___ Records shown ___

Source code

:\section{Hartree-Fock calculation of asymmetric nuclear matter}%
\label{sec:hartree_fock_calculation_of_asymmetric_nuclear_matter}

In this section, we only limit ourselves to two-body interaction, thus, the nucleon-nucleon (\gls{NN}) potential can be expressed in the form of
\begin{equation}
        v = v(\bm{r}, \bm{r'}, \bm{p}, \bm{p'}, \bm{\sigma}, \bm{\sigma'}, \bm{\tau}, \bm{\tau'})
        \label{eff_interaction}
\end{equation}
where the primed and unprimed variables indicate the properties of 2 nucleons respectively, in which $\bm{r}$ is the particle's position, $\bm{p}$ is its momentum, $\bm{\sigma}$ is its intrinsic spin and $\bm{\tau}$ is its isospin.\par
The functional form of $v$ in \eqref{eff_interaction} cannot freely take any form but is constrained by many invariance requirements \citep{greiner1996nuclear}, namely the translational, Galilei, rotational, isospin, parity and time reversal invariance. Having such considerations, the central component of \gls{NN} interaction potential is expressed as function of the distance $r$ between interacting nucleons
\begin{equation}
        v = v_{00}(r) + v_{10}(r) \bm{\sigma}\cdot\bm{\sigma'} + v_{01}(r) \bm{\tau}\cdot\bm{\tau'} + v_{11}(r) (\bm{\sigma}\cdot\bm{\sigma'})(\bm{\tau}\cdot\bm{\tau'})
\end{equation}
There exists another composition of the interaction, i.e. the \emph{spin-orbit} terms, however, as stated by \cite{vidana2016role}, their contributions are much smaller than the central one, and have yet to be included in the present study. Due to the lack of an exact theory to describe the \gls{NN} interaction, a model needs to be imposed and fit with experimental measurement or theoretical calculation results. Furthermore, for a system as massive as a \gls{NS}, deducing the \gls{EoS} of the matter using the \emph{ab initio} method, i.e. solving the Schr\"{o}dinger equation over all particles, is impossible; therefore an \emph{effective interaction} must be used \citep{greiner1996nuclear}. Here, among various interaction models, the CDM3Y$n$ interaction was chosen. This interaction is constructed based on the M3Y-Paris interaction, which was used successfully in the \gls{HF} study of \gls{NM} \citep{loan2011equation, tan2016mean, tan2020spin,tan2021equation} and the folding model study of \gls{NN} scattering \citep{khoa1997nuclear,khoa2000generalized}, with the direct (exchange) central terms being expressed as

___

• What you should do
Line by line, return the whole listing without a single difference.

• Output below
Source code

:\section{Hartree-Fock calculation of asymmetric nuclear matter}%
\label{sec:hartree_fock_calculation_of_asymmetric_nuclear_matter}

In this section, we only limit ourselves to two-body interaction, thus, the nucleon-nucleon (\gls{NN}) potential can be expressed in the form of
\begin{equation}
        v = v(\bm{r}, \bm{r'}, \bm{p}, \bm{p'}, \bm{\sigma}, \bm{\sigma'}, \bm{\tau}, \bm{\tau'})
        \label{eff_interaction}
\end{equation}
where the primed and unprimed variables indicate the properties of 2 nucleons respectively, in which $\bm{r}$ is the particle's position, $\bm{p}$ is its momentum, $\bm{\sigma}$ is its intrinsic spin and $\bm{\tau}$ is its isospin.\par
The functional form of $v$ in \eqref{eff_interaction} cannot freely take any form but is constrained by many invariance requirements \citep{greiner1996nuclear}, namely the translational, Galilei, rotational, isospin, parity and time reversal invariance. Having such considerations, the central component of \gls{NN} interaction potential is expressed as function of the distance $r$ between interacting nucleons
\begin{equation}
        v = v_{00}(r) + v_{10}(r) \bm{\sigma}\cdot\bm{\sigma'} + v_{01}(r) \bm{\tau}\cdot\bm{\tau'} + v_{11}(r) (\bm{\sigma}\cdot\bm{\sigma'})(\bm{\tau}\cdot\bm{\tau'})
\end{equation}
There exists another composition of the interaction, i.e. the \emph{spin-orbit} terms, however, as stated by \cite{vidana2016role}, their contributions are much smaller than the central one, and have yet to be included in the present study. Due to the lack of an exact theory to describe the \gls{NN} interaction, a model needs to be imposed and fit with experimental measurement or theoretical calculation results. Furthermore, for a system as massive as a \gls{NS}, deducing the \gls{EoS} of the matter using the \emph{ab initio} method, i.e. solving the Schr\"{o}dinger equation over all particles, is impossible; therefore an \emph{effective interaction} must be used \citep{greiner1996nuclear}. Here, among various interaction models, the CDM3Y$n$ interaction was chosen. This interaction is constructed based on the M3Y-Paris interaction, which was used successfully in the \gls{HF} study of \gls{NM} \citep{loan2011equation, tan2016mean, tan2020spin,tan2021equation} and the folding model study of \gls{NN} scattering \citep{khoa1997nuclear,khoa2000generalized}, with the direct (exchange) central terms being expressed as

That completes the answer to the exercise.